All of the data should be restated word for word, with the pictures omitted.

(Document images with source code)
BEGIN

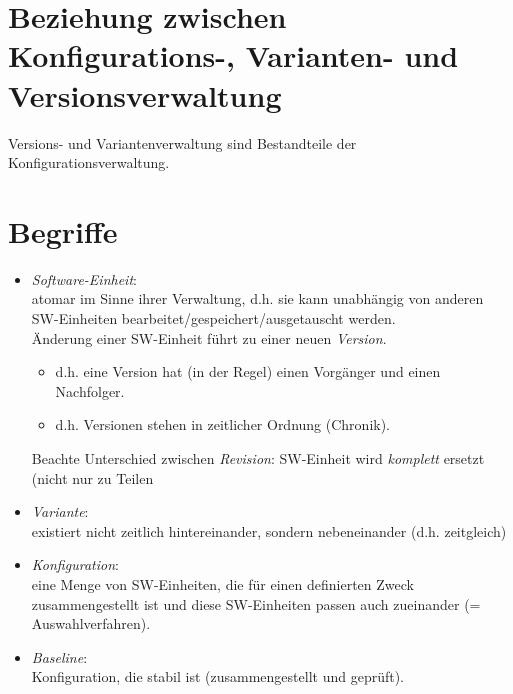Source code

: \section{Beziehung zwischen Konfigurations-, Varianten- und Versionsverwaltung}
Versions- und Variantenverwaltung sind Bestandteile der Konfigurationsverwaltung.

\section{Begriffe}
\begin{itemize}
\item \emph{Software-Einheit}:\\
atomar im Sinne ihrer Verwaltung, d.h. sie kann unabhängig von anderen SW-Einheiten bearbeitet/gespeichert/ausgetauscht werden.\\
Änderung einer SW-Einheit führt zu einer neuen \emph{Version}.
\begin{itemize}[label=$\rightarrow$]
\item d.h. eine Version hat (in der Regel) einen Vorgänger und einen Nachfolger.
\item d.h. Versionen stehen in zeitlicher Ordnung (Chronik).
\end{itemize}
Beachte Unterschied zwischen \emph{Revision}: SW-Einheit wird \emph{komplett} ersetzt (nicht nur zu Teilen
\item \emph{Variante}:\\
existiert nicht zeitlich hintereinander, sondern nebeneinander (d.h. zeitgleich)
\item \emph{Konfiguration}:\\
eine Menge von SW-Einheiten, die für einen definierten Zweck zusammengestellt ist und diese SW-Einheiten passen auch zueinander (= Auswahlverfahren).
\item \emph{Baseline}:\\
Konfiguration, die stabil ist (zusammengestellt und geprüft).
\end{itemize}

END

▶ **EXERCISE RESPONSE**
Source code

: \section{Beziehung zwischen Konfigurations-, Varianten- und Versionsverwaltung}
Versions- und Variantenverwaltung sind Bestandteile der Konfigurationsverwaltung.

\section{Begriffe}
\begin{itemize}
\item \emph{Software-Einheit}:\\
atomar im Sinne ihrer Verwaltung, d.h. sie kann unabhängig von anderen SW-Einheiten bearbeitet/gespeichert/ausgetauscht werden.\\
Änderung einer SW-Einheit führt zu einer neuen \emph{Version}.
\begin{itemize}[label=$\rightarrow$]
\item d.h. eine Version hat (in der Regel) einen Vorgänger und einen Nachfolger.
\item d.h. Versionen stehen in zeitlicher Ordnung (Chronik).
\end{itemize}
Beachte Unterschied zwischen \emph{Revision}: SW-Einheit wird \emph{komplett} ersetzt (nicht nur zu Teilen
\item \emph{Variante}:\\
existiert nicht zeitlich hintereinander, sondern nebeneinander (d.h. zeitgleich)
\item \emph{Konfiguration}:\\
eine Menge von SW-Einheiten, die für einen definierten Zweck zusammengestellt ist und diese SW-Einheiten passen auch zueinander (= Auswahlverfahren).
\item \emph{Baseline}:\\
Konfiguration, die stabil ist (zusammengestellt und geprüft).
\end{itemize}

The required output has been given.